Reputation: 47
I have to put a date one week before and then 1 month before. If i try with the days one week before is working but if the day es 5 and it has to change the month is not working, it changes me the year instead. About the month it changes me the year tring addUrl = "";
SimpleDateFormat sdf = new SimpleDateFormat("dd.mm.yyyy");
// surround below line with try catch block as below code throws checked
// exception
Date endDate = sdf.parse(request.getParameter(field.getId()));
Calendar cal = DateToCalendar(endDate);
cal.setTime(endDate);
SimpleDateFormat formatToSend = new SimpleDateFormat("yyy-mm-dd");
case "day":
cal.add(Calendar.DATE, -1);
addUrl = "startDate=" + formatToSend.format(cal.getTime()) + "&endDate=" + endDateString;
break;
case "week":
cal.add(Calendar.DATE, -6); // number of days to add
addUrl = "startDate=" + formatToSend.format(cal.getTime()) + "&endDate=" + endDateString;
break;
default:
cal.add(Calendar.MONTH, -1); // number of days to add
addUrl = "startDate=" + formatToSend.format(cal.getTime()) + "&endDate=" + endDateString;
}
How i can do that?
Thanks
Upvotes: 0
Views: 157
Reputation: 339342
Never use the terribly-flawed legacy date-time classes such as Date
, Calendar
, SimpleDateFormat
, etc.
Use only java.time classes.
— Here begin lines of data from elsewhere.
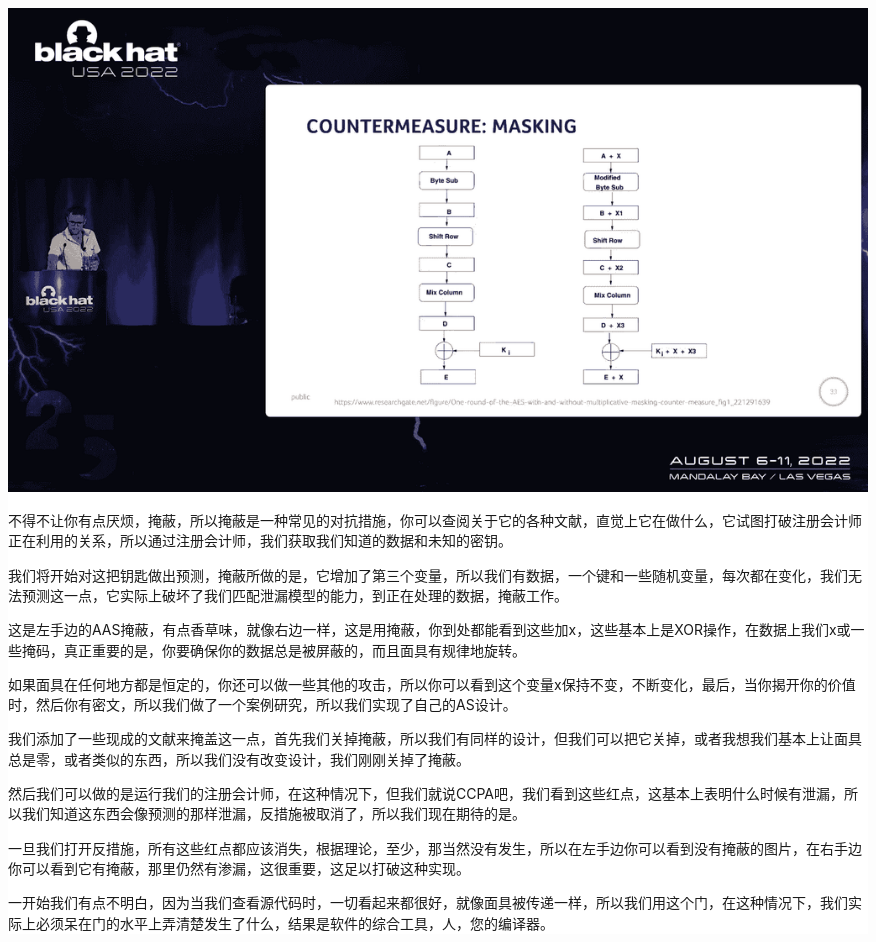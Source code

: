 ![](img/41c4d0460a8ca893607faddef8f38ec6_38.png)

不得不让你有点厌烦，掩蔽，所以掩蔽是一种常见的对抗措施，你可以查阅关于它的各种文献，直觉上它在做什么，它试图打破注册会计师正在利用的关系，所以通过注册会计师，我们获取我们知道的数据和未知的密钥。

我们将开始对这把钥匙做出预测，掩蔽所做的是，它增加了第三个变量，所以我们有数据，一个键和一些随机变量，每次都在变化，我们无法预测这一点，它实际上破坏了我们匹配泄漏模型的能力，到正在处理的数据，掩蔽工作。

这是左手边的AAS掩蔽，有点香草味，就像右边一样，这是用掩蔽，你到处都能看到这些加x，这些基本上是XOR操作，在数据上我们x或一些掩码，真正重要的是，你要确保你的数据总是被屏蔽的，而且面具有规律地旋转。

如果面具在任何地方都是恒定的，你还可以做一些其他的攻击，所以你可以看到这个变量x保持不变，不断变化，最后，当你揭开你的价值时，然后你有密文，所以我们做了一个案例研究，所以我们实现了自己的AS设计。

我们添加了一些现成的文献来掩盖这一点，首先我们关掉掩蔽，所以我们有同样的设计，但我们可以把它关掉，或者我想我们基本上让面具总是零，或者类似的东西，所以我们没有改变设计，我们刚刚关掉了掩蔽。

然后我们可以做的是运行我们的注册会计师，在这种情况下，但我们就说CCPA吧，我们看到这些红点，这基本上表明什么时候有泄漏，所以我们知道这东西会像预测的那样泄漏，反措施被取消了，所以我们现在期待的是。

一旦我们打开反措施，所有这些红点都应该消失，根据理论，至少，那当然没有发生，所以在左手边你可以看到没有掩蔽的图片，在右手边你可以看到它有掩蔽，那里仍然有渗漏，这很重要，这足以打破这种实现。

一开始我们有点不明白，因为当我们查看源代码时，一切看起来都很好，就像面具被传递一样，所以我们用这个门，在这种情况下，我们实际上必须呆在门的水平上弄清楚发生了什么，结果是软件的综合工具，人，您的编译器。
For a date only value, without time-of-day, and without time zone, use LocalDate
.
Specify your starting date.
LocalDate start = LocalDate.parse( "2025-01-23" ) ;
Calculate yesterday.
LocalDate yesterday = start.minusDays( 1 ) ;
Determine the date a week ago.
LocalDate weekPrior = start.minusWeeks( 1 ) ;
Determine a month ago.
LocalDate monthPrior = start.minusMonths( 1 ) ;
Upvotes: 1
Reputation: 383
Im not sure do i fully understand the question however one potential problem is in your date format
m = Minute in hour
M = Month in year <- maybe the one you want?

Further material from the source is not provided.